DATA FOR THIS EXERCISE |
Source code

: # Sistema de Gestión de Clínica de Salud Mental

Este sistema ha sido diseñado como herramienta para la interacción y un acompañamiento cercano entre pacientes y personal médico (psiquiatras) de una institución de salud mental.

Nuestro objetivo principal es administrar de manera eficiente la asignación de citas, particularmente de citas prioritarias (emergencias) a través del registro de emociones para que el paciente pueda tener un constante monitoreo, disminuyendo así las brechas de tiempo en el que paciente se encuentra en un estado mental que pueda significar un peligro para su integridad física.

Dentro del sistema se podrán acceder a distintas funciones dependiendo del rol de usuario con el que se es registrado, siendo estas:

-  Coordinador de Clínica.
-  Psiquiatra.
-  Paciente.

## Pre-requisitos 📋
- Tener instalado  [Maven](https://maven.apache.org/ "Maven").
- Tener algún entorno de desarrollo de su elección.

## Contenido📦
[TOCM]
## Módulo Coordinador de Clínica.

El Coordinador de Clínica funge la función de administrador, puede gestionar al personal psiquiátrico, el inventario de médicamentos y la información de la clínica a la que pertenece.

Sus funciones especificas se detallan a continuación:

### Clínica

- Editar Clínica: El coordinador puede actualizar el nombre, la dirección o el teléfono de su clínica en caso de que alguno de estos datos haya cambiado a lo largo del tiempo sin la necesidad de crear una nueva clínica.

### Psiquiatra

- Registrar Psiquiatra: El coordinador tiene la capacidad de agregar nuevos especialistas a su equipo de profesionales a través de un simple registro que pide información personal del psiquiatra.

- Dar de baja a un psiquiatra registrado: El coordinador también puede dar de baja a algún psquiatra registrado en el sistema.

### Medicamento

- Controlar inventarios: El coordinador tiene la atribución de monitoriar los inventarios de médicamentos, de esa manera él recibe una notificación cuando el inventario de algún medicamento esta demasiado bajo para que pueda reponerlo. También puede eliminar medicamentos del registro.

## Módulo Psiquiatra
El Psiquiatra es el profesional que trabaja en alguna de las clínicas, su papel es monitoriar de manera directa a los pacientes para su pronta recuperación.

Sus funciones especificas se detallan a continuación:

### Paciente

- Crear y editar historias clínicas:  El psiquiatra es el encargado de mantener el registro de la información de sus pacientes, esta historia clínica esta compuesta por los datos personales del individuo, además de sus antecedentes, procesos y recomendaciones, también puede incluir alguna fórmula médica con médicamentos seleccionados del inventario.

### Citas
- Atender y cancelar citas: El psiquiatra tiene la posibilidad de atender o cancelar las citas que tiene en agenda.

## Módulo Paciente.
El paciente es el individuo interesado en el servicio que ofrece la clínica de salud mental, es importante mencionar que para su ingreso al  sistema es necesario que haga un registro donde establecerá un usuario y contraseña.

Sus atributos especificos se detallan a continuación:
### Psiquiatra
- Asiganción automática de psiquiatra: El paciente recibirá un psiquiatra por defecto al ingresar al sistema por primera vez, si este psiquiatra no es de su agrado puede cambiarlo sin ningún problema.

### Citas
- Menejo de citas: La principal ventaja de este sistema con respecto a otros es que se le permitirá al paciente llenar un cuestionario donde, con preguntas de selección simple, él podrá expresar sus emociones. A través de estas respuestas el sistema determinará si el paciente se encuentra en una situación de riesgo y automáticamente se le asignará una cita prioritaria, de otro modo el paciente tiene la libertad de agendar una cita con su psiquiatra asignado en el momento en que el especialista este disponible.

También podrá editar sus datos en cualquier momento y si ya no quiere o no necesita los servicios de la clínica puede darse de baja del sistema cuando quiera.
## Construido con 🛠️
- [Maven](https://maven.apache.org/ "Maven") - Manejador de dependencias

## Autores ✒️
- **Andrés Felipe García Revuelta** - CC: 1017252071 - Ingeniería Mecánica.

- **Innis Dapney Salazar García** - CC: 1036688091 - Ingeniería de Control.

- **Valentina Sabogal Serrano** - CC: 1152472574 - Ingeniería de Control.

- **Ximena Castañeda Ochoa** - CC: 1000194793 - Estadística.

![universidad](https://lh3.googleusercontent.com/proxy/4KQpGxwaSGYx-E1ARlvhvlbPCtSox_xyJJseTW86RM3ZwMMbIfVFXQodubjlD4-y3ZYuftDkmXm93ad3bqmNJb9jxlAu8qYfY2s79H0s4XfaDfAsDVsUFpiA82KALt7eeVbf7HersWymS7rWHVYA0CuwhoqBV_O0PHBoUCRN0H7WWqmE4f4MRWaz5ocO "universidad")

WORK INSTRUCTIONS |
Word for word, quote the lines of the material from the first line through the line with "### Medicamento", both ends included.

YOUR RESPONSE |
Source code

: # Sistema de Gestión de Clínica de Salud Mental

Este sistema ha sido diseñado como herramienta para la interacción y un acompañamiento cercano entre pacientes y personal médico (psiquiatras) de una institución de salud mental.

Nuestro objetivo principal es administrar de manera eficiente la asignación de citas, particularmente de citas prioritarias (emergencias) a través del registro de emociones para que el paciente pueda tener un constante monitoreo, disminuyendo así las brechas de tiempo en el que paciente se encuentra en un estado mental que pueda significar un peligro para su integridad física.

Dentro del sistema se podrán acceder a distintas funciones dependiendo del rol de usuario con el que se es registrado, siendo estas:

-  Coordinador de Clínica.
-  Psiquiatra.
-  Paciente.

## Pre-requisitos 📋
- Tener instalado  [Maven](https://maven.apache.org/ "Maven").
- Tener algún entorno de desarrollo de su elección.

## Contenido📦
[TOCM]
## Módulo Coordinador de Clínica.

El Coordinador de Clínica funge la función de administrador, puede gestionar al personal psiquiátrico, el inventario de médicamentos y la información de la clínica a la que pertenece.

Sus funciones especificas se detallan a continuación:

### Clínica

- Editar Clínica: El coordinador puede actualizar el nombre, la dirección o el teléfono de su clínica en caso de que alguno de estos datos haya cambiado a lo largo del tiempo sin la necesidad de crear una nueva clínica.

### Psiquiatra

- Registrar Psiquiatra: El coordinador tiene la capacidad de agregar nuevos especialistas a su equipo de profesionales a través de un simple registro que pide información personal del psiquiatra.

- Dar de baja a un psiquiatra registrado: El coordinador también puede dar de baja a algún psquiatra registrado en el sistema.

### Medicamento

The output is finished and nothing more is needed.